Here I blame the Democrats. Not content with blaming the Republicans for the Great Depression
...

Of course, there was a certain political party that tried to claim the economic boom of the late 90's was caused by tax cuts by a certain President in the early 80's (cuts which were followed by tax increases). No doubt if Kerry is elected for 2 terms and the economy is booming in year 7 we will hear it was all caused by Bush's policies at the turn of the century.

Eric Krieg writes:

It is the fault of the economics profession.

I like economics. I read a lot of economics blogs. It is my distinct impression that there is a lot of good analysis of the jobs data online, and that NONE of the good analysis is being done by highflying professors at the premier programs.

Could it be that game theory has sucked all the oxygen out of the field of economics?

David Foster writes:

Part of the problem is that there is a lag between cause and effect. President #1 can adopt policies that hurt (or help) the economy, but the effects may well not show up until several years later, during the term of President #2. It's like steering a ship or a large boat..if you don't understand the lags, you will make an interesting s-shaped pattern in the water...

Tom Grey writes:

The public. The corrupt public. The public that wants, and consistently votes for, beneficial gov't action, benefits, to be paid for with Other People's Money collected as taxes.

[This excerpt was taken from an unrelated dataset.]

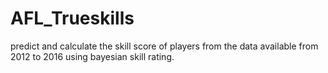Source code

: # AFL_Trueskills

predict and calculate the skill score of players from the data available from 2012 to 2016 using bayesian skill rating.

People know there's no such thing as a free lunch -- but almost all are happy to pig out if/ when somebody else is "willing" to pick up the tab.

The big (gov't) lie -- Tax the rich to help the poor. Of course, the rich find ways of avoiding too much of the tax. And since the poor don't vote so much, much of the programs' benefits go to the middle class. In other words, Tax the rich, er, middle class, to help the poor, er, middle class. Minus bureaucracy deadweight costs, of course.